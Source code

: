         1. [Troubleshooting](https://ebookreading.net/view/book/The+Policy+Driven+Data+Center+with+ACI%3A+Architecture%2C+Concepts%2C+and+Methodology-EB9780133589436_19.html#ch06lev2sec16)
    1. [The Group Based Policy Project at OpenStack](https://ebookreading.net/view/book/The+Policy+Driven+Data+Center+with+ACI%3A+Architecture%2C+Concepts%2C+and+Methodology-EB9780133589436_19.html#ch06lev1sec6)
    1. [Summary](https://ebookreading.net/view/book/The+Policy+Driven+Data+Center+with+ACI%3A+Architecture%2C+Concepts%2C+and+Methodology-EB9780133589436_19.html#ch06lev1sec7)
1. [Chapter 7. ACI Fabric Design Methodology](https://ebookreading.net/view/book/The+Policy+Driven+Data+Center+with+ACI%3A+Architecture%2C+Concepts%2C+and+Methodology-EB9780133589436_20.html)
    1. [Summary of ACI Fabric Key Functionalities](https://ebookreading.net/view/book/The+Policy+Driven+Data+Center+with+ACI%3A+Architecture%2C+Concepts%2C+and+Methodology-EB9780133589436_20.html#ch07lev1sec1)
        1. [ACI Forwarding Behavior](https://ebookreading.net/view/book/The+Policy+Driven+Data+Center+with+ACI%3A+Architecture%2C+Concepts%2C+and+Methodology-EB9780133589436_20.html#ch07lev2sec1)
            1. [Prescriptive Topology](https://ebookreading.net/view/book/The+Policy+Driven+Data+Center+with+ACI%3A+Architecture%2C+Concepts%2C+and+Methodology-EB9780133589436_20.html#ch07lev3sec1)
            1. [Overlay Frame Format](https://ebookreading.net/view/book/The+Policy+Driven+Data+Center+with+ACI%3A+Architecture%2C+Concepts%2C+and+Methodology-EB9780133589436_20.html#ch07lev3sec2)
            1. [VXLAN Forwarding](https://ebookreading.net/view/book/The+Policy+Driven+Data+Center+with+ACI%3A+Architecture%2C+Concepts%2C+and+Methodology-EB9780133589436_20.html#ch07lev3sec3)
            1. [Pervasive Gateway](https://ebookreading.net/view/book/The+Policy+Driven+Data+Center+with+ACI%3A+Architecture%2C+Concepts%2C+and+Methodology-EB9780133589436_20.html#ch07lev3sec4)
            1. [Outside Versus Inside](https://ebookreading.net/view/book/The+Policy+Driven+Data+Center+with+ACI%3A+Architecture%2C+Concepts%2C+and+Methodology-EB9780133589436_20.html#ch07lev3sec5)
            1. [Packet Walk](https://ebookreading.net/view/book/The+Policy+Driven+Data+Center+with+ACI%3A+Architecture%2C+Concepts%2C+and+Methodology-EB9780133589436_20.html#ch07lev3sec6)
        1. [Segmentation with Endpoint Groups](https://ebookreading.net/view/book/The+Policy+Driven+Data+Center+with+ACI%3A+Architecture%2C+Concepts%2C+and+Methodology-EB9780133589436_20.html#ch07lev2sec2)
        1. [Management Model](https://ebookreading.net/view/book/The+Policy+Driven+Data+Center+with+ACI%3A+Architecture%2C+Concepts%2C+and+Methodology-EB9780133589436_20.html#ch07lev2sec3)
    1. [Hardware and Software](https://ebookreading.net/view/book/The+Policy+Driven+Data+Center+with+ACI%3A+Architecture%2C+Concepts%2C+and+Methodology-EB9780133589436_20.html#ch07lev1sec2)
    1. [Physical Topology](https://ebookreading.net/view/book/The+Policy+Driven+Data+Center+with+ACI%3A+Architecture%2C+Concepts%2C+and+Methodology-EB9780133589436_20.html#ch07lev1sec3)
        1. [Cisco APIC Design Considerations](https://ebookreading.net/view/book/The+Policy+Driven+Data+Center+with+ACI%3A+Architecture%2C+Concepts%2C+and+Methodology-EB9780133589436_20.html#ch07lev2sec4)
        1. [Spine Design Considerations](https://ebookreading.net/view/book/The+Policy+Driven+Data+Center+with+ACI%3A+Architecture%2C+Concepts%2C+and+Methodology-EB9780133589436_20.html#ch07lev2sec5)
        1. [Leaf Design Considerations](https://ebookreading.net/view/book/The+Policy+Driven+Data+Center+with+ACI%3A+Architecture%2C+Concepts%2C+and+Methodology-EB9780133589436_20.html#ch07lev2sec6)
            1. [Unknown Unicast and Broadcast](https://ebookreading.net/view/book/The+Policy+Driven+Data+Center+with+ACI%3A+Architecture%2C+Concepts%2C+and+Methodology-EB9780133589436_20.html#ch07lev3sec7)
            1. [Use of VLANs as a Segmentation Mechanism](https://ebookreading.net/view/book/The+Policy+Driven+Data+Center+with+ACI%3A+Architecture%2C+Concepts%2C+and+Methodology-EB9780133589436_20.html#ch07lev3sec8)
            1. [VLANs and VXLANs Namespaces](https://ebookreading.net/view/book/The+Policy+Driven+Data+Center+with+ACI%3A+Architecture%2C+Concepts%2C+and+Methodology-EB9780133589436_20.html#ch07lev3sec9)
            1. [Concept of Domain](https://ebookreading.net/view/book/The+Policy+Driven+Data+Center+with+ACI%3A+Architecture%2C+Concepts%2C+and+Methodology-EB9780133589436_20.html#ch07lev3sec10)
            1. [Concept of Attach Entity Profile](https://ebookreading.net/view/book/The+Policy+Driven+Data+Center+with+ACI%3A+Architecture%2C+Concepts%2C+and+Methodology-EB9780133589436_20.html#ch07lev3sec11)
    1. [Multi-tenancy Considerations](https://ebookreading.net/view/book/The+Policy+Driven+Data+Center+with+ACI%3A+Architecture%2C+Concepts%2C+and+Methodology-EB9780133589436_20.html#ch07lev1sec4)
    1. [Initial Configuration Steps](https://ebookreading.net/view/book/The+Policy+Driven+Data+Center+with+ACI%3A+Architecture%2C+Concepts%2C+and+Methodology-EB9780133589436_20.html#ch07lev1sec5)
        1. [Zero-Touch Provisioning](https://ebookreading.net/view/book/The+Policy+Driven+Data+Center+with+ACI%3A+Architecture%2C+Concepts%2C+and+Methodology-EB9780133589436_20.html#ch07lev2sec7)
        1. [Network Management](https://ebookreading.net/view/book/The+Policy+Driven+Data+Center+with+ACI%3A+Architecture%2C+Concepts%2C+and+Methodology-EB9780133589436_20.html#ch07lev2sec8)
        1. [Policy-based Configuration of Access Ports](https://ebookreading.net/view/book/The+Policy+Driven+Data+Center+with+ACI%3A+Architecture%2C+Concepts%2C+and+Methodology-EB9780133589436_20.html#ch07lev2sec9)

★ ★ ★

» Exercise goal
Nothing but the lines from the top of the entries above through the line with "1. [Overlay Frame" should be set down, each exactly as written.

» Exercise answer
Source code

:         1. [Troubleshooting](https://ebookreading.net/view/book/The+Policy+Driven+Data+Center+with+ACI%3A+Architecture%2C+Concepts%2C+and+Methodology-EB9780133589436_19.html#ch06lev2sec16)
    1. [The Group Based Policy Project at OpenStack](https://ebookreading.net/view/book/The+Policy+Driven+Data+Center+with+ACI%3A+Architecture%2C+Concepts%2C+and+Methodology-EB9780133589436_19.html#ch06lev1sec6)
    1. [Summary](https://ebookreading.net/view/book/The+Policy+Driven+Data+Center+with+ACI%3A+Architecture%2C+Concepts%2C+and+Methodology-EB9780133589436_19.html#ch06lev1sec7)
1. [Chapter 7. ACI Fabric Design Methodology](https://ebookreading.net/view/book/The+Policy+Driven+Data+Center+with+ACI%3A+Architecture%2C+Concepts%2C+and+Methodology-EB9780133589436_20.html)
    1. [Summary of ACI Fabric Key Functionalities](https://ebookreading.net/view/book/The+Policy+Driven+Data+Center+with+ACI%3A+Architecture%2C+Concepts%2C+and+Methodology-EB9780133589436_20.html#ch07lev1sec1)
        1. [ACI Forwarding Behavior](https://ebookreading.net/view/book/The+Policy+Driven+Data+Center+with+ACI%3A+Architecture%2C+Concepts%2C+and+Methodology-EB9780133589436_20.html#ch07lev2sec1)
            1. [Prescriptive Topology](https://ebookreading.net/view/book/The+Policy+Driven+Data+Center+with+ACI%3A+Architecture%2C+Concepts%2C+and+Methodology-EB9780133589436_20.html#ch07lev3sec1)
            1. [Overlay Frame Format](https://ebookreading.net/view/book/The+Policy+Driven+Data+Center+with+ACI%3A+Architecture%2C+Concepts%2C+and+Methodology-EB9780133589436_20.html#ch07lev3sec2)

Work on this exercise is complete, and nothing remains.